The Economy as it stands now
Inflation as gauged by the consumer price index rose 8.3% over the past year through August, while retail sales increased 9.3%.
Real gross domestic product (GDP) decreased at an annual rate of 0.6 percent in the second quarter of 2022, following a decrease of 1.6 percent in the first quarter.
It’s widely expected that the Fed will implement another rate hike of 0.75% when the Federal Open Market Committee meets later in September. the Federal Reserve has already implemented four interest rate hikes in 2022, including two consecutive “jumbo” rate hikes of 0.75% in June and July. The federal funds rate is currently 2.25% to 2.50%.
The current state of the economy and its effects on even those in higher tax brackets and our need to be talking about it a little bit more were highlighted by the least likely person you or I could have ever imagined:
As small business owners
Especially those in the midst of starting our companies, we feel the economic pain harder than almost everyone else. In times such as these, we find ourselves struggling to access the capital needed to fuel the growth of our organizations, we find it necessary to cut back on hiring, marketing, and so forth.
Trimming the fat?
Cost restructuring, cost-cutting, whatever you want to call it. This is often a natural knee-jerk reaction to uncertain economic times. Even in our personal lives, when we feel things are bound to get bleaker, or when they actually are, we tend to trim our costs first.
Larger organizations will often start by reducing headcount. This is simply because, believe it or not, among your workforce is where you find the most room for cost reduction.
Small organizations and startup companies will first go for the layoffs option and then move their way towards the direction of marketing budgets - among other areas.
While reducing your overhead is and should be a natural place to start as you try to winterize your business, I would caution against trimming your budget to the point where your Research and Development (R&D) efforts suffer unnecessarily.
Remember, every storm has its end. One must take advantage of an economic downturn - if one's budget permits - to fill your pipeline with new products and initiatives that are sure to put you ahead of your competitors once we know a recovery is imminent.

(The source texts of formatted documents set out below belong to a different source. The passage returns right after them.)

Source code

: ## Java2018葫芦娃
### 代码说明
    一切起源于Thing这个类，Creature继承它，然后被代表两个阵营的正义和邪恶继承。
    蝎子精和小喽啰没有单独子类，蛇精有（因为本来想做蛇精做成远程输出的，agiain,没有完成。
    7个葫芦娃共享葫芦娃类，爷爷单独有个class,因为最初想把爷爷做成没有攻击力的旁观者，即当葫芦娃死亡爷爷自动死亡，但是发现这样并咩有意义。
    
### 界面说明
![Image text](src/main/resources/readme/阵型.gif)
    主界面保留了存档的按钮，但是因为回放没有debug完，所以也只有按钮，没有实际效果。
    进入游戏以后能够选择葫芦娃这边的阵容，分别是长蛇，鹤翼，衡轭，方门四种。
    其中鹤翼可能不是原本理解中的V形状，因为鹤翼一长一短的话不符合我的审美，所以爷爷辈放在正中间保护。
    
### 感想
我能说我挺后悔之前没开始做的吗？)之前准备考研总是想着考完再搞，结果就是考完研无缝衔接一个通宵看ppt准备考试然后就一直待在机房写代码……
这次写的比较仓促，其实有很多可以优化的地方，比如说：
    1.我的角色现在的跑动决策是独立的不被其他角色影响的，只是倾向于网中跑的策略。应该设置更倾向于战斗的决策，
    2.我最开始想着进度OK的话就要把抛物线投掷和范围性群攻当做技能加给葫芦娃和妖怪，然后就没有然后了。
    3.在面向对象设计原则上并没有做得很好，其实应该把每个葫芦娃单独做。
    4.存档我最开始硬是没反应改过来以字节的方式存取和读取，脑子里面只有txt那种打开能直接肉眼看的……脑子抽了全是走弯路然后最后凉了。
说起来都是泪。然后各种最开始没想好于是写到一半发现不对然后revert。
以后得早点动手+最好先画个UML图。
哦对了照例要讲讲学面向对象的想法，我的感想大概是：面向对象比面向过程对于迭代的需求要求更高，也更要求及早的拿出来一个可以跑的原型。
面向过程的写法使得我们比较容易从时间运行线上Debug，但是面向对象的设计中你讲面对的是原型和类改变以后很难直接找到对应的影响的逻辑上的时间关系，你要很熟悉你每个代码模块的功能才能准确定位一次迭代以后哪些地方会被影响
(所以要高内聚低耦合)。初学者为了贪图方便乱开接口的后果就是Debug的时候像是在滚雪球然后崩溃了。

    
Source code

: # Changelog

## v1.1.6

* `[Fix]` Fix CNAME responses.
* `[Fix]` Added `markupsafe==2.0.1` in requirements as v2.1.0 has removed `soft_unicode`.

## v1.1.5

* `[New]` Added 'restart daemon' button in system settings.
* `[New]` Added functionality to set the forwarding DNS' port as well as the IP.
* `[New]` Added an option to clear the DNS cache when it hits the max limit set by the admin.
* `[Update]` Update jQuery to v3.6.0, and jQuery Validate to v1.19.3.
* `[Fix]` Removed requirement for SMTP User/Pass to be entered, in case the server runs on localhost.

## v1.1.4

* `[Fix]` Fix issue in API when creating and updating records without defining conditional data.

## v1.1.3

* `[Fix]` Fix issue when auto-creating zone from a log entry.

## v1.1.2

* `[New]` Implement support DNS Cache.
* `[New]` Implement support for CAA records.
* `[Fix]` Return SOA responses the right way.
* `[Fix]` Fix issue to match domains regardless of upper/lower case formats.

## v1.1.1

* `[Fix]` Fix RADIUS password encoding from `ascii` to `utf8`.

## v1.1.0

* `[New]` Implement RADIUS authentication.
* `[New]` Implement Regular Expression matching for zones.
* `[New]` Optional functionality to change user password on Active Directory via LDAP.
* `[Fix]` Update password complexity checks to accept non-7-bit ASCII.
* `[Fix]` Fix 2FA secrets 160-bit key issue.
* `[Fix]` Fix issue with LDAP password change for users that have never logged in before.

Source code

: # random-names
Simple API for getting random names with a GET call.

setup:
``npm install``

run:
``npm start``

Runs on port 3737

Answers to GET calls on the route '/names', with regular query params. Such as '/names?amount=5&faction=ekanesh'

During the toughest periods of our lives are when we get to know what we are truly made of. My thing is that if your business can make it through a period such as the one we are having, then you know you have a viable business model, and a great team; and you are certainly the one to lead your organization.
These are times to truly figure out the core value of our product and/or service offerings.
Be bold. Try to find as many pivots- through customer feedback and internal data - as possible to help you streamline and perhaps even reimagine your business model.
I am seeing too many entrepreneurs - ones who were riding high during the post-lockdown boom - now throw in the towel when things get a bit harder. Outfits like Peloton and Netflix now find that a reorganization of their business models might be prudent.